We have lived by combining a variety of elements; we have always allowed as much freedom to variety as we could, believing that out of this freedom would come a steady progress, a definite betterment of our State; so, we have been taught, the human race has progressed, not by utter uniformity, and not by anarchy, but by an alternation of two things—the standard and the variant.
Now we face death—called totality. For us it is death; and we can not avoid it by taking it in homeopathic doses, we can only live by destroying whatever is deadly to us.
It is hard for a layman to translate the "strategy of variety" into terms of production or naval movement. The translation is being made every day by men in the factories and in the field; instinctively they follow the technique of variety because it is natural to them. All the layman can do is to watch and make sure that out of panic we do not betray ourselves to the enemy.
It is not a matter of military technique, but of common sense that we can only destroy our enemy out of our strength, striking at his weakness; we can never defeat him by striking with our weakest arm against his strongest. And our strong point is the variety, the freedom, the independence of our thought and action. Hitler calls all this a weakness, because he has destroyed it in his own country; and so gives us the clue to his own weak spot.
Has Hitler a Weakness?
In the face of the stupendous victories of Germany, it is hard to say that Hitler's army has a weak spot; but it did not take London or Moscow in its first attempts, nor Suez. Somewhere in this formidable strength a weakness is to be discovered; it will not be discovered by us if we are intimidated into imitation. We have to be flexible, feeling out our adversary, falling back when we have to, lunging forward in another place or on another level; for this war is being fought on several planes at once, and if we are not strong enough today on one, we can fight on another; we are, in fact, fighting steadily on the production front, intermittently on the V (or foreign-propaganda) front, on the front of domestic stability, on the financial front (in connection with the United Nations); and the war front itself is divided into military and naval (with air in each) and transport; our opportunity is to win by creating our own most effective front, and keep hammering on it while we get ready to fight on the ones our enemies have chosen.

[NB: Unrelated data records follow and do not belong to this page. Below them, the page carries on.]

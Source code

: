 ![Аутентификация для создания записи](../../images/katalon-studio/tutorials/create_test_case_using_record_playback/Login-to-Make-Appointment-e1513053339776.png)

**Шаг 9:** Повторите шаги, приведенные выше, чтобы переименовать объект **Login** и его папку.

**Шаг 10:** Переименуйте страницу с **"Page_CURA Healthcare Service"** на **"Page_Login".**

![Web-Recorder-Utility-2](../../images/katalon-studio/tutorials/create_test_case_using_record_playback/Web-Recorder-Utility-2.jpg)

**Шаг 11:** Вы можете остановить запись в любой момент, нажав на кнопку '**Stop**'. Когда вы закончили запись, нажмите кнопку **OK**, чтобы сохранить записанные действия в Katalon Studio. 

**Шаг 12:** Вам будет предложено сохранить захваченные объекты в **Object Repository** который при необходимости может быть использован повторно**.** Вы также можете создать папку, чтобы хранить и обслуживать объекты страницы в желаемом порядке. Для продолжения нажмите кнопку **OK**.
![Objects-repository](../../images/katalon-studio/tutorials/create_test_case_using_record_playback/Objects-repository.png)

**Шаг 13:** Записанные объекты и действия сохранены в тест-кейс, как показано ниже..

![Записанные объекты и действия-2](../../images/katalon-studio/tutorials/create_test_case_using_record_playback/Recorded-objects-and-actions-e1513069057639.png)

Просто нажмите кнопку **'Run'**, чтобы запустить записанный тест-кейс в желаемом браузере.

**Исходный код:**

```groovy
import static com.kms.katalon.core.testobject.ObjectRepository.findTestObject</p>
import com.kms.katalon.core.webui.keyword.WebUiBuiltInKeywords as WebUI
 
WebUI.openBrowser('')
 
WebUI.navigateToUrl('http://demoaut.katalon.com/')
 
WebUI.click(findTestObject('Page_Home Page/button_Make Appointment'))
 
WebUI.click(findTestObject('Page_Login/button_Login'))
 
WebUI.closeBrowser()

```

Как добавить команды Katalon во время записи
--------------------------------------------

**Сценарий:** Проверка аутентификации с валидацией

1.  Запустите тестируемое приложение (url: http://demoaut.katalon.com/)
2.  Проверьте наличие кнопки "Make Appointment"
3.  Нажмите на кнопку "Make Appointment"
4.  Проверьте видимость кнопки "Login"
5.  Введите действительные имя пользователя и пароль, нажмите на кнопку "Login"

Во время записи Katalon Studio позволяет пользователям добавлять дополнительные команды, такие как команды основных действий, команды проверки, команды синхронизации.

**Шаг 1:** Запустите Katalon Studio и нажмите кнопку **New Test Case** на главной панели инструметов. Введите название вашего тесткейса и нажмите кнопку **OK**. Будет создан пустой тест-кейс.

Every soldier feels the difference between his own army and any other; every general or statesman knows that the kind of war a nation fights rises out of the kind of nation it is. This is the form of strategy which the layman has to understand—in self-defense against the petrified mind which either will not change the methods of the last war, or will scrap everything in order to imitate the enemy. The layman knows something of warfare now, because the layman is in it. He knows that the tank and the Stuka and the parachute troop were separate alien inventions combined by the German High Command; but combinations of various arms is not an exclusively German conception. The new concept in this war is ten years old, it is the sacrifice of a nation to its army, the creation of mass-munitions, the concentration on offensive striking power. All of these are successful against broken and betrayed armies in France, against small armies unsupported by tanks and planes; they are not entirely successful against huge armies, fighting under trusted leaders, for a civilization they love, an army of individual heroes, supported by guerillas on one side, and an incalculable production power on the other. Possibly the Soviet Union has discovered one weakness in the German war-strategy; it may not be the weakness through which we can strike; we may have to find another. We have to find the weakness of Japan, too—and we are not so inclined to imitate them.